■ Records for the task
┄┄┄┄┄┄┄┄┄┄┄┄┄┄┄┄┄┄┄┄
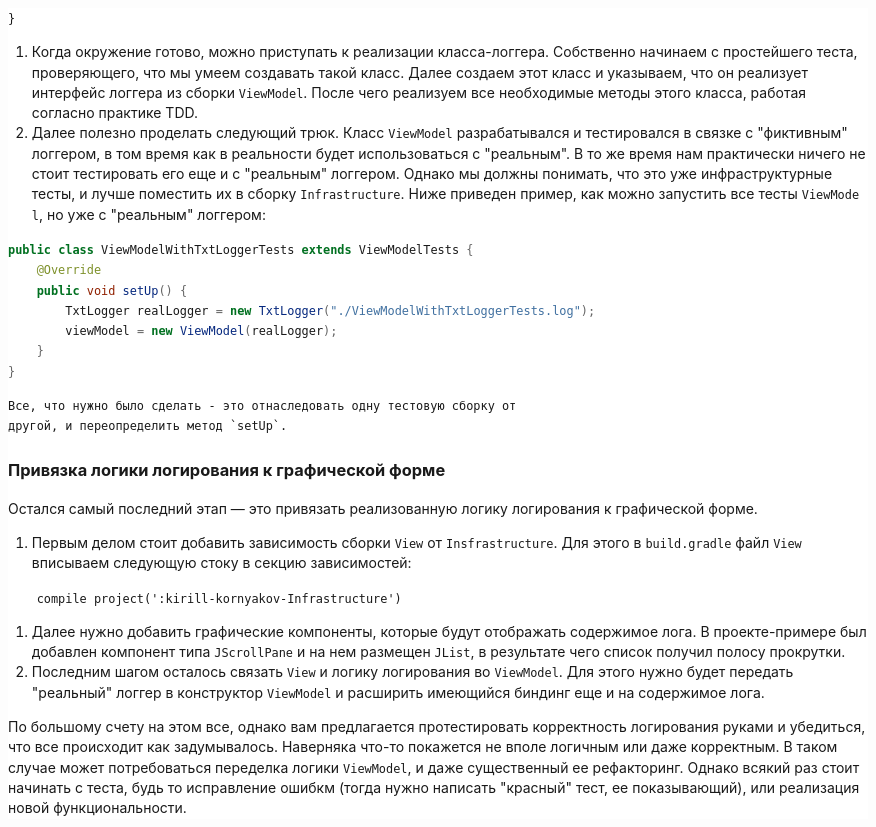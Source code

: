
 ```
}
```
  1. Когда окружение готово, можно приступать к реализации класса-логгера.
     Собственно начинаем с простейшего теста, проверяющего, что мы умеем
     создавать такой класс. Далее создаем этот класс и указываем, что он
     реализует интерфейс логгера из сборки `ViewModel`. После чего реализуем
     все необходимые методы этого класса, работая согласно практике TDD.
  1. Далее полезно проделать следующий трюк. Класс `ViewModel` разрабатывался и
     тестировался в связке с "фиктивным" логгером, в том время как в реальности
     будет использоваться с "реальным". В то же время нам практически ничего не
     стоит тестировать его еще и с "реальным" логгером. Однако мы должны
     понимать, что это уже инфраструктурные тесты, и лучше поместить их в сборку
     `Infrastructure`. Ниже приведен пример, как можно запустить все тесты
     `ViewModel`, но уже с "реальным" логгером:
```java
public class ViewModelWithTxtLoggerTests extends ViewModelTests {
    @Override
    public void setUp() {
        TxtLogger realLogger = new TxtLogger("./ViewModelWithTxtLoggerTests.log");
        viewModel = new ViewModel(realLogger);
    }
}
```
    Все, что нужно было сделать - это отнаследовать одну тестовую сборку от
    другой, и переопределить метод `setUp`.

### Привязка логики логирования к графической форме

Остался самый последний этап — это привязать реализованную логику логирования
к графической форме.

  1. Первым делом стоит добавить зависимость сборки `View` от `Insfrastructure`.
     Для этого в `build.gradle` файл `View` вписываем следующую стоку в секцию
     зависимостей:
```
    compile project(':kirill-kornyakov-Infrastructure')
```
  1. Далее нужно добавить графические компоненты, которые будут отображать
     содержимое лога. В проекте-примере был добавлен компонент типа
     `JScrollPane` и на нем размещен `JList`, в результате чего список получил
     полосу прокрутки.
  1. Последним шагом осталось связать `View` и логику логирования во
     `ViewModel`. Для этого нужно будет передать "реальный" логгер в конструктор
     `ViewModel` и расширить имеющийся биндинг еще и на содержимое лога.

По большому счету на этом все, однако вам предлагается протестировать
корректность логирования руками и убедиться, что все происходит как
задумывалось. Наверняка что-то покажется не вполе логичным или даже корректным.
В таком случае может потребоваться переделка логики `ViewModel`, и даже
существенный ее рефакторинг. Однако всякий раз стоит начинать с теста, будь то
исправление ошибкм (тогда нужно написать "красный" тест, ее показывающий), или
реализация новой функциональности.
┄┄┄┄┄┄┄┄┄┄┄┄┄┄┄┄┄┄┄┄
■ Exercise aim
Find the word "графической" in the entries above and gather every line that holds it.

■ Written answer
### Привязка логики логирования к графической форме
к графической форме.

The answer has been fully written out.